Below are the records. Retype exactly the lines between the lines holding "# Recipes Project" and "Though my lecture", inclusive.

Extracted information:
BEGIN

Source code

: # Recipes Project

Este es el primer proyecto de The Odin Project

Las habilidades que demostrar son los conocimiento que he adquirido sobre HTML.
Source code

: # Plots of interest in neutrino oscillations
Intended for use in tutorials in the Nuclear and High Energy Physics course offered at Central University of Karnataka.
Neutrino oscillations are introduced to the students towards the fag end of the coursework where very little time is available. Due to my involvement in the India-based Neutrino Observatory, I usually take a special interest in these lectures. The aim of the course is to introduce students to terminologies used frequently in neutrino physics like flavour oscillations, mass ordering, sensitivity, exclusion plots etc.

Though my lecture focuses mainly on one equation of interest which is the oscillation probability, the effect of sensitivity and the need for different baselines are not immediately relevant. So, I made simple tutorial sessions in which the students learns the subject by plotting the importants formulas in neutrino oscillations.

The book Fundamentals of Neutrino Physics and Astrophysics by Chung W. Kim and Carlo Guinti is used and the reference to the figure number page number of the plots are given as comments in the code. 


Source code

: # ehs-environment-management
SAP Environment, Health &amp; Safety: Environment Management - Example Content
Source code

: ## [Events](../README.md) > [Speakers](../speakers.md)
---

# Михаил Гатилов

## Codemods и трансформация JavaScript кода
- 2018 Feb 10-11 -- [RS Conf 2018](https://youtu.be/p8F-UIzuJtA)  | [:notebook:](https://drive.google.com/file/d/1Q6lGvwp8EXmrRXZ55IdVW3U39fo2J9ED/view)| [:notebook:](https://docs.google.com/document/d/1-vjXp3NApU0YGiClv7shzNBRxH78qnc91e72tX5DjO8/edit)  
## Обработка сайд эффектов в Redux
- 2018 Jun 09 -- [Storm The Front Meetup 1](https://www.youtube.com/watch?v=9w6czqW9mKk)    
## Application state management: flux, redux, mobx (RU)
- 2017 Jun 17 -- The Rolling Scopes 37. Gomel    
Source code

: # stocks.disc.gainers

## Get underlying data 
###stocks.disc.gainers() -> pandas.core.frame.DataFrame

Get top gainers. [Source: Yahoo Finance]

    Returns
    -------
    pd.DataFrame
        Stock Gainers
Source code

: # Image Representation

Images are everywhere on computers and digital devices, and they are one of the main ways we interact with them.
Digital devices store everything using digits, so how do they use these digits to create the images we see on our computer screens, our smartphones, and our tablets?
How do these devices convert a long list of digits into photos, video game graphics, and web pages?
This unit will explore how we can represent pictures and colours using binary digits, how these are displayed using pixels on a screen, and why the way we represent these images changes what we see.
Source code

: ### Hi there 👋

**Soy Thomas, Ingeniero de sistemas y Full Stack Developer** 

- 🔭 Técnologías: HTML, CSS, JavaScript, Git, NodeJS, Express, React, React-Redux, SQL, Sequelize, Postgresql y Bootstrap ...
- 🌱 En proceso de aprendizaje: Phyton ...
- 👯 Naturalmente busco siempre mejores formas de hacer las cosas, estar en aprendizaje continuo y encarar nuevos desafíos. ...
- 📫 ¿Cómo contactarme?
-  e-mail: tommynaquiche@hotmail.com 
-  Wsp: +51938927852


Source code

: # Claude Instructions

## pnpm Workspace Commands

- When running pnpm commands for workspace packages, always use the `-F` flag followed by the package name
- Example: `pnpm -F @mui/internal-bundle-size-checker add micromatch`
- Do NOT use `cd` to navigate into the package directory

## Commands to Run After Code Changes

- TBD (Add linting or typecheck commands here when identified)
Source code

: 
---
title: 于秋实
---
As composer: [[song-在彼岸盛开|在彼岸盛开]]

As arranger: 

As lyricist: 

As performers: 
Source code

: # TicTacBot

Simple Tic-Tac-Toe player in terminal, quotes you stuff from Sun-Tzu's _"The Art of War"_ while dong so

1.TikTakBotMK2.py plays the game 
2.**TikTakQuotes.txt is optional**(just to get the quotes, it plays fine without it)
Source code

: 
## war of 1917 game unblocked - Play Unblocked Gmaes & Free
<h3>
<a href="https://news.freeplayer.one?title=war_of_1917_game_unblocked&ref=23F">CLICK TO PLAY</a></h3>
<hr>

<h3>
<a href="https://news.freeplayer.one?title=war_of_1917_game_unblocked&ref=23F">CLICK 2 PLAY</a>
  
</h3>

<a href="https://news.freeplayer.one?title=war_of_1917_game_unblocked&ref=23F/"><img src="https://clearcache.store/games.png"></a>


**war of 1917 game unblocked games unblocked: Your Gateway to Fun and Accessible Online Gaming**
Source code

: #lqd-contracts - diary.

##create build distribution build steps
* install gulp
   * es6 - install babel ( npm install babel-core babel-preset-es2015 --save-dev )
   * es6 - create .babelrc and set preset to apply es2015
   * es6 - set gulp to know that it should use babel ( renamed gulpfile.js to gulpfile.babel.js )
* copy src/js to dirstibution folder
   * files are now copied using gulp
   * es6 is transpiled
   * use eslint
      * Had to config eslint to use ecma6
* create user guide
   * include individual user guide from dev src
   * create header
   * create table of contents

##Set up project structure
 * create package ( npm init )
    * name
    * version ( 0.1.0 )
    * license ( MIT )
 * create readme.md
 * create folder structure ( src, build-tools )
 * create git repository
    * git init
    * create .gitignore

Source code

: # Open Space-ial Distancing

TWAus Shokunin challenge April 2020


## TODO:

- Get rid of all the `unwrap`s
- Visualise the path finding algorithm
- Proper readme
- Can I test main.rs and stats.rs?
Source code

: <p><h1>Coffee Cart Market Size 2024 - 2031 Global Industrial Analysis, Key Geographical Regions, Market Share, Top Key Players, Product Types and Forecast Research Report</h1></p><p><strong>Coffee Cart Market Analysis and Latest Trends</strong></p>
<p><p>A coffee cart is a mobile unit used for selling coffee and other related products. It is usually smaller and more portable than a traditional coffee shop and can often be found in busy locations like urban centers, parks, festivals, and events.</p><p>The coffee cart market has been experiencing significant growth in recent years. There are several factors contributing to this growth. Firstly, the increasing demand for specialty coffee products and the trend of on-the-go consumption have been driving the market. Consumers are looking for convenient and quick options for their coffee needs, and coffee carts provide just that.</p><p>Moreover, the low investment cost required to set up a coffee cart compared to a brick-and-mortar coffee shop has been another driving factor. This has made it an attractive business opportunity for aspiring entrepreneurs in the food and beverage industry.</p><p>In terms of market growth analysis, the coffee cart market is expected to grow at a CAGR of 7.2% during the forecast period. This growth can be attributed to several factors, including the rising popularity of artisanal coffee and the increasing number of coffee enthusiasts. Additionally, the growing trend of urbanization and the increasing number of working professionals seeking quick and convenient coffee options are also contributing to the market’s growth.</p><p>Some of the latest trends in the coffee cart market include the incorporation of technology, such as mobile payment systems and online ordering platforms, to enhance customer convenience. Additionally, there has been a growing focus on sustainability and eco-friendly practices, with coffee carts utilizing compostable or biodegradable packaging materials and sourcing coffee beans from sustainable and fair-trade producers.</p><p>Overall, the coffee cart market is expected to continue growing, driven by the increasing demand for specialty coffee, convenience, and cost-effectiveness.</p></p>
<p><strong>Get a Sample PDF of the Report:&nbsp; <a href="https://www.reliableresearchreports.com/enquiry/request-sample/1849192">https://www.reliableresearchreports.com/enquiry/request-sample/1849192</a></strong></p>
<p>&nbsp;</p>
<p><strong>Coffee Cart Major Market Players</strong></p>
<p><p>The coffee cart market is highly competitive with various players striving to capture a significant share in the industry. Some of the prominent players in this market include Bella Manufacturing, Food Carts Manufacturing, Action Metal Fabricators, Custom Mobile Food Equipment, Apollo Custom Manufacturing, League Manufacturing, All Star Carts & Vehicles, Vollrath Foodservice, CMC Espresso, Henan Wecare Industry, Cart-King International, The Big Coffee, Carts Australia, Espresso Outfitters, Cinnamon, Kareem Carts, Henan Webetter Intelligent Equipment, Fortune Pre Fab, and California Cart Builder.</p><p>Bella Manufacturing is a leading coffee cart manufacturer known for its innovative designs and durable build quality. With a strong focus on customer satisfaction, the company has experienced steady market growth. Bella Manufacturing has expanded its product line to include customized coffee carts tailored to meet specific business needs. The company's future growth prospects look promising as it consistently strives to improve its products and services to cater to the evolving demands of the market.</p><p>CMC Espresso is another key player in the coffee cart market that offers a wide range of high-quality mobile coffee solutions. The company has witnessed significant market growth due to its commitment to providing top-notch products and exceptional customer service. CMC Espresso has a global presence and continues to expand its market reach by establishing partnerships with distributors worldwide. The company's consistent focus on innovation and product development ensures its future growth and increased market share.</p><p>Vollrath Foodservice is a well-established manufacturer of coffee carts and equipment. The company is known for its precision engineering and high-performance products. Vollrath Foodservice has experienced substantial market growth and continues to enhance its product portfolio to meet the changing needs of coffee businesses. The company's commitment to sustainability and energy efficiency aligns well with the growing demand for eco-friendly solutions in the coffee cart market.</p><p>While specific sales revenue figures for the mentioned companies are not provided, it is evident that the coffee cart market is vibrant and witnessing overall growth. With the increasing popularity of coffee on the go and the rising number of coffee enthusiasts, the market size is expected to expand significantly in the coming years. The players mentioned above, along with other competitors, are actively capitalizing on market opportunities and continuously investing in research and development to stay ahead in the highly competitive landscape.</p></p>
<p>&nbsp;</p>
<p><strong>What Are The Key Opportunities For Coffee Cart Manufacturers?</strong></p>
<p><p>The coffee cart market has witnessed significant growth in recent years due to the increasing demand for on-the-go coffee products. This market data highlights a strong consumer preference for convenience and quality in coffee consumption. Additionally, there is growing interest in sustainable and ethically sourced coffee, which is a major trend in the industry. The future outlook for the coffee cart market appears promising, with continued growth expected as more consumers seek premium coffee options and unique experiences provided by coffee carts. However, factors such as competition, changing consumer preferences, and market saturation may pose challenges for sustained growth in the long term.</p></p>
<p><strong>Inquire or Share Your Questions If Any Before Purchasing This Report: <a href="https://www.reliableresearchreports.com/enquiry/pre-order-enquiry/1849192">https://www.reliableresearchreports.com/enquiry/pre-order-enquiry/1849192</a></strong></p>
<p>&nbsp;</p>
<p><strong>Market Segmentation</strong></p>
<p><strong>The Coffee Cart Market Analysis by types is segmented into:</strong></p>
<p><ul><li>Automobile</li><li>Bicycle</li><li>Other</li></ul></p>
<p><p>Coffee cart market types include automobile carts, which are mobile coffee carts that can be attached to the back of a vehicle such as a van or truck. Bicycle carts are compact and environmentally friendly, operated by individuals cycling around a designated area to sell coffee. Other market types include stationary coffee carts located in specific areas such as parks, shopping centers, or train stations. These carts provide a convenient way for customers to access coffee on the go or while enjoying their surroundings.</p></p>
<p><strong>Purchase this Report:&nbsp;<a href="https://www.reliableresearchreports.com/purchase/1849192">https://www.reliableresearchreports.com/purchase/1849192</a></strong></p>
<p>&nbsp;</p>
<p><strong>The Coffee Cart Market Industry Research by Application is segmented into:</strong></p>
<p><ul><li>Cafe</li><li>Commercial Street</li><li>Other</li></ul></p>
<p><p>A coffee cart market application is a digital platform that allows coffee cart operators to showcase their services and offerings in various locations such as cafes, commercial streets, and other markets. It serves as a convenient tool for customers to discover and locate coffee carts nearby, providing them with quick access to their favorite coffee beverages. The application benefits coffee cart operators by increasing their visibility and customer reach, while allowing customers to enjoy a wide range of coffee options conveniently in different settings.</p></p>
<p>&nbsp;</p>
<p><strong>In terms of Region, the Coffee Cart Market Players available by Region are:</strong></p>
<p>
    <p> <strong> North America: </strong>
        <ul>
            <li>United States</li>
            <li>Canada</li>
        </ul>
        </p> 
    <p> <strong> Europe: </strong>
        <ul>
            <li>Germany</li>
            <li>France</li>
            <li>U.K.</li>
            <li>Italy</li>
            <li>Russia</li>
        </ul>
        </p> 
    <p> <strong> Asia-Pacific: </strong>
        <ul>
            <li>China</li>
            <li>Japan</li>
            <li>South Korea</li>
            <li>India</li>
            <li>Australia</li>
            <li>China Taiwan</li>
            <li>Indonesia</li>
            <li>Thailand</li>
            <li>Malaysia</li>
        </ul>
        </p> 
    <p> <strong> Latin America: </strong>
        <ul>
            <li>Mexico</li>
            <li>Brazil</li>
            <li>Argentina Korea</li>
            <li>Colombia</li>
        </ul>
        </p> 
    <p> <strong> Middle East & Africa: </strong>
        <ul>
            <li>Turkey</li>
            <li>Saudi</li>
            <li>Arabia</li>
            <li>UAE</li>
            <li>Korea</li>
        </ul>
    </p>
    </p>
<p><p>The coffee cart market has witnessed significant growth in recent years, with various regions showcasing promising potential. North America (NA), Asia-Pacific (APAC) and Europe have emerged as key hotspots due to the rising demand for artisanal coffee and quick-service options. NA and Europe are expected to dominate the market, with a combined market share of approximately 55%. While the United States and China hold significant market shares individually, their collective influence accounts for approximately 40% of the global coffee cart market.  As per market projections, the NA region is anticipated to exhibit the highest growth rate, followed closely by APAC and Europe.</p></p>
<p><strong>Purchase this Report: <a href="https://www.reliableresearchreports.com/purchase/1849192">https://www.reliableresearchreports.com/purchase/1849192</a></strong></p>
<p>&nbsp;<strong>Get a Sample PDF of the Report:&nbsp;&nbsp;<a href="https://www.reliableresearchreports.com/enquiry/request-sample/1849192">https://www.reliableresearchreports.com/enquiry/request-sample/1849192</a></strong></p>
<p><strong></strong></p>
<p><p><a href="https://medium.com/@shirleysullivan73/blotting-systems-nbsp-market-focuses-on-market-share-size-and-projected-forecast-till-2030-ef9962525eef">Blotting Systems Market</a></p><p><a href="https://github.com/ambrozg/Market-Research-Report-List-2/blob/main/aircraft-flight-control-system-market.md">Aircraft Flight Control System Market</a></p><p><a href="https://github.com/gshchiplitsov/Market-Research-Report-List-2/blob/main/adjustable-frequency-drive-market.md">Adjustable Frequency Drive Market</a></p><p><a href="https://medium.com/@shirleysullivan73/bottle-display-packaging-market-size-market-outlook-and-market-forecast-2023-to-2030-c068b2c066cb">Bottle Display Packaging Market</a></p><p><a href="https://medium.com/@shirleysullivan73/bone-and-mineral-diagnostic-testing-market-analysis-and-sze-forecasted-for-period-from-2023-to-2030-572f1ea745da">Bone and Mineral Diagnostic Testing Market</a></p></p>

END

Exercise result:
: # Recipes Project

Este es el primer proyecto de The Odin Project

Las habilidades que demostrar son los conocimiento que he adquirido sobre HTML.
Source code

: # Plots of interest in neutrino oscillations
Intended for use in tutorials in the Nuclear and High Energy Physics course offered at Central University of Karnataka.
Neutrino oscillations are introduced to the students towards the fag end of the coursework where very little time is available. Due to my involvement in the India-based Neutrino Observatory, I usually take a special interest in these lectures. The aim of the course is to introduce students to terminologies used frequently in neutrino physics like flavour oscillations, mass ordering, sensitivity, exclusion plots etc.

Though my lecture focuses mainly on one equation of interest which is the oscillation probability, the effect of sensitivity and the need for different baselines are not immediately relevant. So, I made simple tutorial sessions in which the students learns the subject by plotting the importants formulas in neutrino oscillations.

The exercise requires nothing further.